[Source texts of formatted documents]
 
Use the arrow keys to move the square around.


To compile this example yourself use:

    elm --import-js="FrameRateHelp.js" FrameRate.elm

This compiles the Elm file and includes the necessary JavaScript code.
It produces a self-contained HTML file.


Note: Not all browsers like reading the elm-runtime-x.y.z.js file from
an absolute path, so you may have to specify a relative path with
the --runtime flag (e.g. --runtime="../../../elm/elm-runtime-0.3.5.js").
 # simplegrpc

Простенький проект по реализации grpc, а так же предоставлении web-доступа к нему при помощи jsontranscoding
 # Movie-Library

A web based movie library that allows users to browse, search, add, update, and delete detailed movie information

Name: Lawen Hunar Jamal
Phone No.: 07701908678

:: YOUR ASSIGNMENT ::
Your response should consist of the data above, duplicated exactly.

:: RESULT OF THIS EXERCISE ::
Use the arrow keys to move the square around.


To compile this example yourself use:

    elm --import-js="FrameRateHelp.js" FrameRate.elm

This compiles the Elm file and includes the necessary JavaScript code.
It produces a self-contained HTML file.


Note: Not all browsers like reading the elm-runtime-x.y.z.js file from
an absolute path, so you may have to specify a relative path with
the --runtime flag (e.g. --runtime="../../../elm/elm-runtime-0.3.5.js").
 # simplegrpc

Простенький проект по реализации grpc, а так же предоставлении web-доступа к нему при помощи jsontranscoding
 # Movie-Library

A web based movie library that allows users to browse, search, add, update, and delete detailed movie information

Name: Lawen Hunar Jamal
Phone No.: 07701908678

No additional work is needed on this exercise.